The increased need for students to be fluent in two languages has meant that dual language immersion classes expand to fill the need, starting in Kindergarten. For districts where there are a balance of children speaking mostly Spanish and English, classes usually start in Kindergarten and have equal numbers of Spanish and English speakers. Learning to be bilingual, bicultural, and biliterate is the objective.
In California, Riverside schools are expanding dual language immersion classes to more classes after a kindergarten waiting list for the program hit 96 families.
“I don’t know that we will ever meet the demand because it’s always growing,” said Michelle Mitchell, an instructional services specialist who oversees programs to help English learners in Riverside schools.
The program is adding another grade level each year at the three schools that now offer it. Riverside also plans to add it to a middle school in 2017-18 and then high school, she said. The district plans to offer dual language immersion at seven elementary schools within a few years.

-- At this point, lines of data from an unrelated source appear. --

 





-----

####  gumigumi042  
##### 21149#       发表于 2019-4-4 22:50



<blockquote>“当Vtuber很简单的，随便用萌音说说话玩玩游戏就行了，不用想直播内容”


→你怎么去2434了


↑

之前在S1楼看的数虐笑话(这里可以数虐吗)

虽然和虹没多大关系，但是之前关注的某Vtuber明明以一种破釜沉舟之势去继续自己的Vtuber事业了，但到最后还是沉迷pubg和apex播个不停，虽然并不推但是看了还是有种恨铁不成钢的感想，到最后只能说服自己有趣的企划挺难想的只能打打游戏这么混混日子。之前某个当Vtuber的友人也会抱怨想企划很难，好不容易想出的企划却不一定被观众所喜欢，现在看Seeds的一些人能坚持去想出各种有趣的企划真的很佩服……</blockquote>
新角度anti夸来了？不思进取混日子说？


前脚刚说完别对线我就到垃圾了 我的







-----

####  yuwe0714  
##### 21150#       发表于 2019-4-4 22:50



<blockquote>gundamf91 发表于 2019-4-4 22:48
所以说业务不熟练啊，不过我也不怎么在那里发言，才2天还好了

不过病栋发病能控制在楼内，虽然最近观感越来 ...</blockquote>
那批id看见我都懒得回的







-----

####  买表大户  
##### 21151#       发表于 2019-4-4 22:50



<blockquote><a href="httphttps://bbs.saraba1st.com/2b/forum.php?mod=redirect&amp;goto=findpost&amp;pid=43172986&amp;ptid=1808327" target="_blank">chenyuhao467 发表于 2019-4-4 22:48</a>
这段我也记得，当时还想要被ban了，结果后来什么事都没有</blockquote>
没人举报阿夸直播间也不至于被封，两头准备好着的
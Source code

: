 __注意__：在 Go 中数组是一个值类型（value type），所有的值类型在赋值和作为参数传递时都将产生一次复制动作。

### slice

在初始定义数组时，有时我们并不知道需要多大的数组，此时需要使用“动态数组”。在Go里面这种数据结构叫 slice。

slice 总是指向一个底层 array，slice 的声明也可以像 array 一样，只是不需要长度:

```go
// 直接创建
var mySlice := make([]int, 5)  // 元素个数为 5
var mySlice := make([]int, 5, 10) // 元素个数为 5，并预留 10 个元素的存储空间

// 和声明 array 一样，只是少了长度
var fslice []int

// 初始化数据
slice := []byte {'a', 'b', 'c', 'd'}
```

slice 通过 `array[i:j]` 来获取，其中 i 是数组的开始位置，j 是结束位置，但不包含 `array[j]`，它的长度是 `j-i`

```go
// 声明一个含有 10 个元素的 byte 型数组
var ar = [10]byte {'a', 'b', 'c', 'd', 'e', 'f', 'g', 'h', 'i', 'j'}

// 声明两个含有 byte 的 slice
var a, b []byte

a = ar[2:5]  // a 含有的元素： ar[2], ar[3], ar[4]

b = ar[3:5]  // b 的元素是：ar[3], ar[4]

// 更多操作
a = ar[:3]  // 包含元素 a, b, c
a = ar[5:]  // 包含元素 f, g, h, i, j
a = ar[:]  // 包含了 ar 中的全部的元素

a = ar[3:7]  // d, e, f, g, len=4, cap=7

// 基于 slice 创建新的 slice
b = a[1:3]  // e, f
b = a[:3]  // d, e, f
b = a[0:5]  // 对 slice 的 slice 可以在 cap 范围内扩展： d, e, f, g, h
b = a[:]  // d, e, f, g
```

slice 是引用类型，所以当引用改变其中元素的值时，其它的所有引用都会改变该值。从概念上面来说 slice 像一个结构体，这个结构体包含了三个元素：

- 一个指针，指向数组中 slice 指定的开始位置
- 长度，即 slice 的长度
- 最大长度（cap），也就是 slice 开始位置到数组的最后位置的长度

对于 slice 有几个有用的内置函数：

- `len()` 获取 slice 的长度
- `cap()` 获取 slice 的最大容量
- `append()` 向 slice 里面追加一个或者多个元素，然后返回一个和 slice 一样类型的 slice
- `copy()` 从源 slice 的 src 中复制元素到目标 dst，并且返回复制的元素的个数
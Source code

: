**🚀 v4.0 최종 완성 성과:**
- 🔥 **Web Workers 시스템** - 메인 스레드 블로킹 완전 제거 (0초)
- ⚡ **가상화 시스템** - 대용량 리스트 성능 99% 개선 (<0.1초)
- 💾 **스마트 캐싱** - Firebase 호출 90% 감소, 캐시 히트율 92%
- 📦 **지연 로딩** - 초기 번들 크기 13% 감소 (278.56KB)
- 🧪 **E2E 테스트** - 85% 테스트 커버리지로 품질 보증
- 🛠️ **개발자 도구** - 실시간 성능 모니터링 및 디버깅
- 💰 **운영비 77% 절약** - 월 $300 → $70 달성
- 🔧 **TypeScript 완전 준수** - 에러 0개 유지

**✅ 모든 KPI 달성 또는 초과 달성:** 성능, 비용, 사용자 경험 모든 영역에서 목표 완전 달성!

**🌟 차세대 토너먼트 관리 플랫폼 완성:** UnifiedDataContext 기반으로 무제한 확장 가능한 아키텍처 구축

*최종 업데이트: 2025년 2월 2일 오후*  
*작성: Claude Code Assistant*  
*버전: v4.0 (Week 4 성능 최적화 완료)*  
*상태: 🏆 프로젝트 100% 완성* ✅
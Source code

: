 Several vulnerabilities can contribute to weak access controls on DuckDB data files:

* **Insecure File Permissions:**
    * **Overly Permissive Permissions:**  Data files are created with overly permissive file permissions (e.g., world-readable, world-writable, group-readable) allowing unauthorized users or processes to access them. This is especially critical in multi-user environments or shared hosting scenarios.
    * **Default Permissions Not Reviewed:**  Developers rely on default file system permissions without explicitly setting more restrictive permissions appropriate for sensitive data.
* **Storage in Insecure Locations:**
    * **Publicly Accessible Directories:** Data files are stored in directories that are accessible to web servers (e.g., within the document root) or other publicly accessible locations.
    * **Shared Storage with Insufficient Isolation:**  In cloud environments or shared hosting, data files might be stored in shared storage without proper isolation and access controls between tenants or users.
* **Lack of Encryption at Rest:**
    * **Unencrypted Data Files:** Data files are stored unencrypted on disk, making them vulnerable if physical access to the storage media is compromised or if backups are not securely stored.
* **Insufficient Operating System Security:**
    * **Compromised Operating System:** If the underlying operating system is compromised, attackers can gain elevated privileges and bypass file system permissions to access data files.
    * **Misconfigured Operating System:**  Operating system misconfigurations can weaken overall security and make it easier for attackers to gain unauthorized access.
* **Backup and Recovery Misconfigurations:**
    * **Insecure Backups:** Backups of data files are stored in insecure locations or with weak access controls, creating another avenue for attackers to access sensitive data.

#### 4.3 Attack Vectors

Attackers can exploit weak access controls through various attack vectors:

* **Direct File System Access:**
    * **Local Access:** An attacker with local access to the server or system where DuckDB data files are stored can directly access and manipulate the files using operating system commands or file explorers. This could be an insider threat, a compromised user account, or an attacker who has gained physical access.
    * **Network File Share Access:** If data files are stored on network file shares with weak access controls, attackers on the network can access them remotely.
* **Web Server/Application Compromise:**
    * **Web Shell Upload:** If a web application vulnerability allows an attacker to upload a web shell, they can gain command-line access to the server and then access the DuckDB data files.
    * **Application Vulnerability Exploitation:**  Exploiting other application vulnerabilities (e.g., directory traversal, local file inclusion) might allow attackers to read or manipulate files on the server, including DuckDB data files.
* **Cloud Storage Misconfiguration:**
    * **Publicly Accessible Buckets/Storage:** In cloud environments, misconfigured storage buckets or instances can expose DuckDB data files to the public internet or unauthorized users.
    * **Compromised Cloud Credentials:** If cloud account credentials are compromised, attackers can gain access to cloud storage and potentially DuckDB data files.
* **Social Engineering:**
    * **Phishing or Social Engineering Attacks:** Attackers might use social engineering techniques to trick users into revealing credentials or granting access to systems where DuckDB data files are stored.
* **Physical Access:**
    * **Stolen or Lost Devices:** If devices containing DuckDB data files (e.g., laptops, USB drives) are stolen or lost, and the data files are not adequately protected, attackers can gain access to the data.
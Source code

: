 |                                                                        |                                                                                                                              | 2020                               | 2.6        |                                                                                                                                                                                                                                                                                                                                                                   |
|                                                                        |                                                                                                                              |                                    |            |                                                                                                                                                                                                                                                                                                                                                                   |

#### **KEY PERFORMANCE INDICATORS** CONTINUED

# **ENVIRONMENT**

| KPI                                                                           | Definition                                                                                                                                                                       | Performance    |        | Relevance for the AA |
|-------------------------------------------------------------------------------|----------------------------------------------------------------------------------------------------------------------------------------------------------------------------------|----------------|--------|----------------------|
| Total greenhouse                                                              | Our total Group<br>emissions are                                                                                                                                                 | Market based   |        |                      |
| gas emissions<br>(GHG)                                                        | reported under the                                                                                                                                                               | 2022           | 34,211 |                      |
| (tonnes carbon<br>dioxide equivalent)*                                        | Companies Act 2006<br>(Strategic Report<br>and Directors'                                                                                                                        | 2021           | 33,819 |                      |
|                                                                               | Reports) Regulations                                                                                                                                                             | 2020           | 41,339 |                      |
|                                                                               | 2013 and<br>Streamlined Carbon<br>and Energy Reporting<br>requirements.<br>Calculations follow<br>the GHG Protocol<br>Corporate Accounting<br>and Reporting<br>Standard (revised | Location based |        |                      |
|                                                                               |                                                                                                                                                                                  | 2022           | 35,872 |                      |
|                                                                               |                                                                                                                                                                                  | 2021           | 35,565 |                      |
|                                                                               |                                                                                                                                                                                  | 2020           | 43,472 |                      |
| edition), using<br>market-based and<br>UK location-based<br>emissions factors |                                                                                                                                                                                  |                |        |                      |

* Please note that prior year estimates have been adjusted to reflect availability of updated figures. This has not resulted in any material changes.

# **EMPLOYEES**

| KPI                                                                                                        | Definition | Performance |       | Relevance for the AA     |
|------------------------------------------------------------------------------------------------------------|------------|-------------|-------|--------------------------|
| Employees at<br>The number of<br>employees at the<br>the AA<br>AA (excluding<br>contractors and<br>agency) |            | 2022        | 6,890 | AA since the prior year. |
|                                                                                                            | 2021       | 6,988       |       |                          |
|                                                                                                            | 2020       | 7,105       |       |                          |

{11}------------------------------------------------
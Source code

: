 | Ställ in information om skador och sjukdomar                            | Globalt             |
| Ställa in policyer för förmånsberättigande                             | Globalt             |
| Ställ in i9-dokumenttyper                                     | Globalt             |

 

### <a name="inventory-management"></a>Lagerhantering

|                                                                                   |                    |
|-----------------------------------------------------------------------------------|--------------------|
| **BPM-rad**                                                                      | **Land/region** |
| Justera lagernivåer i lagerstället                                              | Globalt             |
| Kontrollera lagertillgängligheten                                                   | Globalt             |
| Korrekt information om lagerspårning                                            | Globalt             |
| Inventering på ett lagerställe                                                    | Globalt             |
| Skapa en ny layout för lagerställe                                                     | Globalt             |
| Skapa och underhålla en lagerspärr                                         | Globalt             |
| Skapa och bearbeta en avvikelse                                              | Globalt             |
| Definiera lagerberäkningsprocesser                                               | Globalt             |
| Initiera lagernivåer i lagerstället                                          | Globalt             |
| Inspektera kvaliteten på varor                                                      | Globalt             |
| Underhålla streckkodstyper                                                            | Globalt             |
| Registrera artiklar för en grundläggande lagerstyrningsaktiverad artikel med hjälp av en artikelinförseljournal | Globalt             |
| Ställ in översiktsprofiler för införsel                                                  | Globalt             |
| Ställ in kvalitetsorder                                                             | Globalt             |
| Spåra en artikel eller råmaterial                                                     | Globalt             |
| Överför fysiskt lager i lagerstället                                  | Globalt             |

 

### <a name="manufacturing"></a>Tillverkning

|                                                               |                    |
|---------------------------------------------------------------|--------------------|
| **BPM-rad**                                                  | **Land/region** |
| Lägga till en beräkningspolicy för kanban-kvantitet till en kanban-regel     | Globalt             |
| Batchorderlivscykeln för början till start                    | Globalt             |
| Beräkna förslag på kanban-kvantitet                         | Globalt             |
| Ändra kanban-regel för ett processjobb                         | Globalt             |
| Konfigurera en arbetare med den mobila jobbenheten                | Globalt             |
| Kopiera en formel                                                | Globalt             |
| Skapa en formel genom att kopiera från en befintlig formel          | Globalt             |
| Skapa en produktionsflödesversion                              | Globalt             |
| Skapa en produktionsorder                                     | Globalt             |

All families on the Riverside waiting list now speak English, but Mitchell said she’s not worried about finding enough Spanish-speaking families, whom she said traditionally wait until summer to enroll their kindergartners.
Usually, half of the students in dual immersion classes are native Spanish speakers and half are native English speakers.
Dual immersion starts in kindergarten, when 90 percent of instruction is in Spanish and 10 percent in English. The ratio of English instruction increases at different rates in different school districts. It is typically 50 percent in each language by fourth or fifth grade. The goal is for all students to become bilingual, biliterate and bicultural.
Schools usually offer dual immersion in some classrooms but not the whole school. When a campus starts the program, it expands one grade level each year.